Some other things I tried: It seems that I cannot use DMX baud rate of 250000, I don't think the FTDI can handle that so I went back to 115200. Finally, I played around with and verified the color settings on the nano for RGB as
if (colorChannel == 1) leds[ledIDUse + block].r = value;
if (colorChannel == 0) leds[ledIDUse + block].g = value;
if (colorChannel == 2) leds[ledIDUse + block].b = value;
I actually have time today to set up debugging and continue playing around to see if I can get any further. Thanks, all long replies appreciated. 😀
I went back to the Teensy and tried value = 255 - value;
and that seems to get me 99% to where I need to be. The colors are correct, the only thing is that where the LEDs are supposed to be off they are on but appear to be at the very dimmest setting.
If I bump it up to 9 blocks I can't compile and get an error: Sketch uses 6344 bytes (20%) of program storage space. Maximum is 30720 bytes.data section exceeds available space in board
Global variables use 2180 bytes (106%) of dynamic memory, leaving -132 bytes for local variables. Maximum is 2048 bytes.
I believe your CRGB array is three times as large as it should be: CRGB leds[NUM_LEDSSTRING*3];
Try CRGB leds[NUM_LEDSSTRING];
If I remember the FastLED semantics correctly, you need one CRGB struct per LED. This will cut down on required memory.
I am actually using the 5V FTDI chip so I am running the Teensy at 5V also and made sure I am only running power from one source(through the FTDI) to the Teensy.
Uh, no, sorry that's not correct. The Teensy does not have 3.3V and 5V modes. In fact, the Teensy 4x is different from the 3x in that its pins are NOT 3.3V tolerant. You are probably damaging your Teensy by feeding it 5V on anything other than the VIN pin, and again I can't say its not malfunctioning if you are using it incorrectly. You should either use a 3.3V FTDI or add in a logic level convertor between the FTDI and Teensy.

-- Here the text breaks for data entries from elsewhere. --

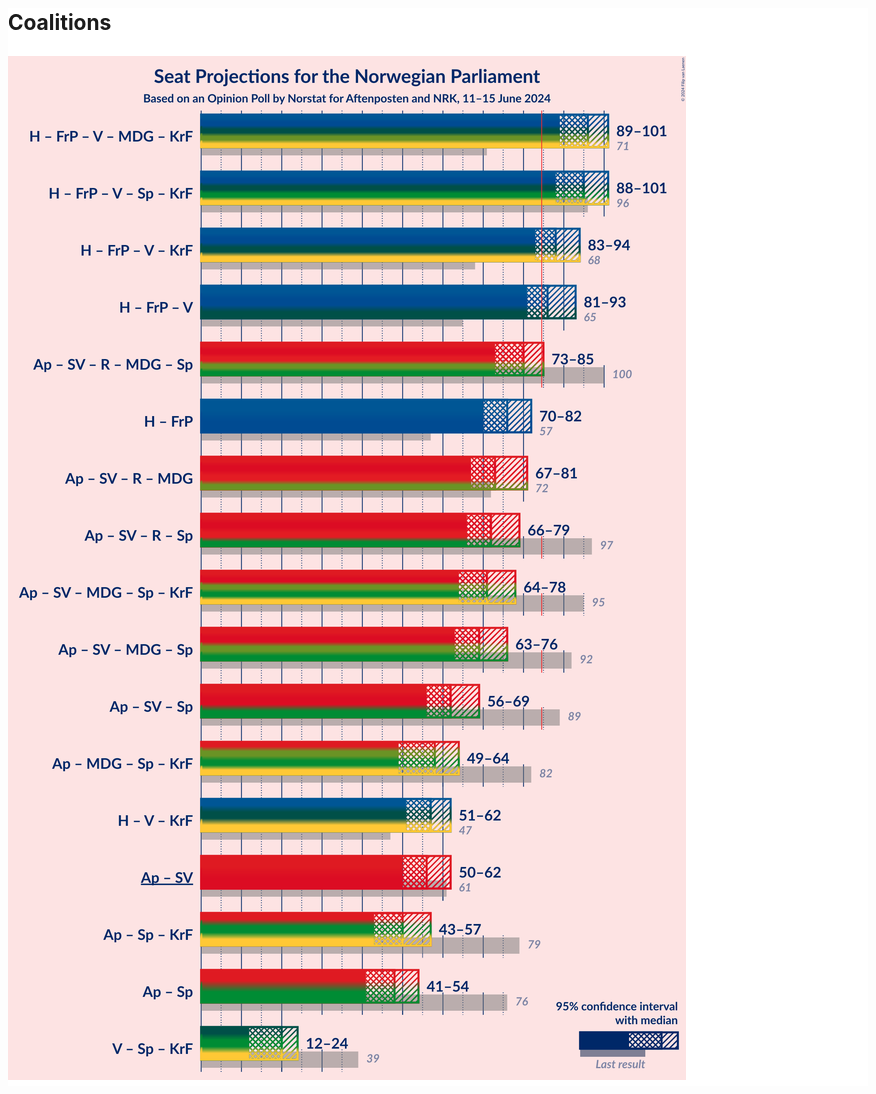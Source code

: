 
## Coalitions

![Graph with coalitions seats not yet produced](2024-06-15-Norstat-coalitions-seats.png "Coalitions Seats")
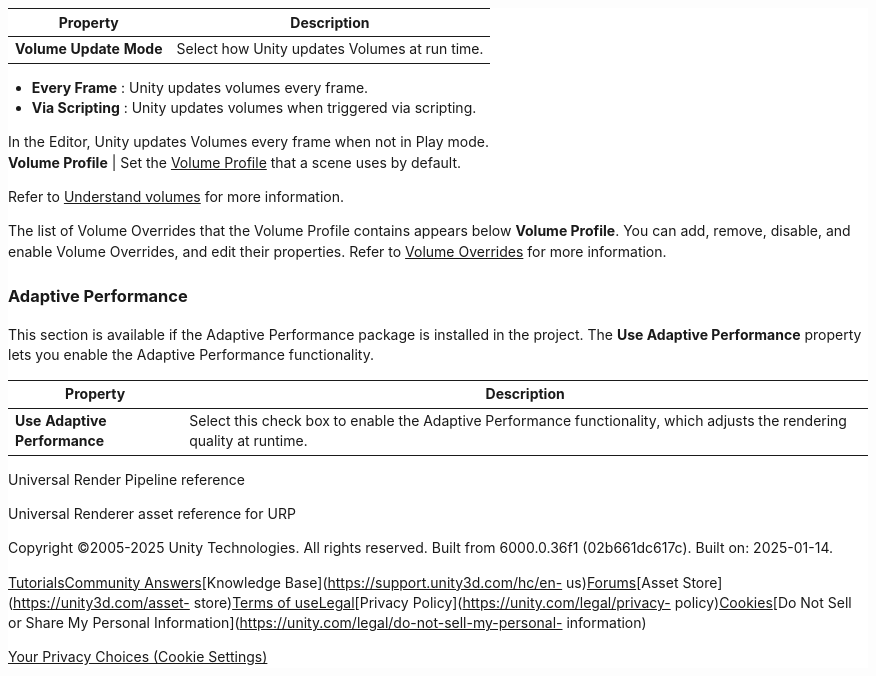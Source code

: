 Property | Description  
---|---  
**Volume Update Mode** | Select how Unity updates Volumes at run time. 

  * **Every Frame** : Unity updates volumes every frame.
  * **Via Scripting** : Unity updates volumes when triggered via scripting.

In the Editor, Unity updates Volumes every frame when not in Play mode.  
**Volume Profile** | Set the [Volume Profile](Volume-Profile.html) that a scene uses by default.  
  
Refer to [Understand volumes](Volumes.html) for more information.  
  
The list of Volume Overrides that the Volume Profile contains appears below
**Volume Profile**. You can add, remove, disable, and enable Volume Overrides,
and edit their properties. Refer to [Volume Overrides](VolumeOverrides.html)
for more information.

### Adaptive Performance

This section is available if the Adaptive Performance package is installed in
the project. The **Use Adaptive Performance** property lets you enable the
Adaptive Performance functionality.

Property | Description  
---|---  
**Use Adaptive Performance** | Select this check box to enable the Adaptive Performance functionality, which adjusts the rendering quality at runtime.  
  
[](../urp/urp-reference-landing.html)

Universal Render Pipeline reference

[](../urp/urp-universal-renderer.html)

Universal Renderer asset reference for URP

Copyright ©2005-2025 Unity Technologies. All rights reserved. Built from
6000.0.36f1 (02b661dc617c). Built on: 2025-01-14.

[Tutorials](https://learn.unity.com/)[Community
Answers](https://answers.unity3d.com)[Knowledge
Base](https://support.unity3d.com/hc/en-
us)[Forums](https://forum.unity3d.com)[Asset Store](https://unity3d.com/asset-
store)[Terms of
use](https://docs.unity3d.com/Manual/TermsOfUse.html)[Legal](https://unity.com/legal)[Privacy
Policy](https://unity.com/legal/privacy-
policy)[Cookies](https://unity.com/legal/cookie-policy)[Do Not Sell or Share
My Personal Information](https://unity.com/legal/do-not-sell-my-personal-
information)

[Your Privacy Choices (Cookie Settings)](javascript:void\(0\);)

Please also read through the Adafruit guide I sent before and fix the similar 3.3/5 issue with the LED strip and Teensy. You need to power the strip from both ends using the correct thickness wire and add in a logic level convertor. The Teensy will always output 3.3V logic on its I/O pins. The LEDs are definitely sensitive to incorrect voltages and even more so with voltage drop. I know it is unfortunate that you need more pieces of hardware, but I am quite sure the issues and setup you are describing are directly correlated.
Looking at the Hardware Serial Ports it seems I cannot connect the CTS (there is no CTS on Teensy 4.0, RTS (there is no RTS on the FTDI chip, they swapped it for DTR) and I am not sure about how to cable Transmit Enable. I did add the TX back to the FTDI RX.
If you look at the Teensy UART link I sent before, you can see that Serial3
supports CTS. If you scroll down you will see the functions Serial3.transmitterEnable(pin)
, Serial3.attachRts(pin)
, and Serial3.attachCts(pin)
, and it says where to run them. Also note that you would connect RTS to CTS—Google how these signals work and what they do. Though honestly I would try this last, as the FTDI probably ignores it if they aren't plugged in. It is way much more likely to be the voltage issue.
I went back to the Teensy and tried value = 255 - value; and that seems to get me 99% to where I need to be. The colors are correct, the only thing is that where the LEDs are supposed to be off they are on but appear to be at the very dimmest setting.
So this is either a wiring problem or a data input problem. Please fix the LED and FTDI wiring/voltage issues and also possibly try using the Teensy built-in USB serial to debug the data input from the FTDI.
Closing for now, though please continue the discussion and I will reopen if a direct issue with DMXUSB is found. It is not possible to verify that this is not a hardware setup issue so far.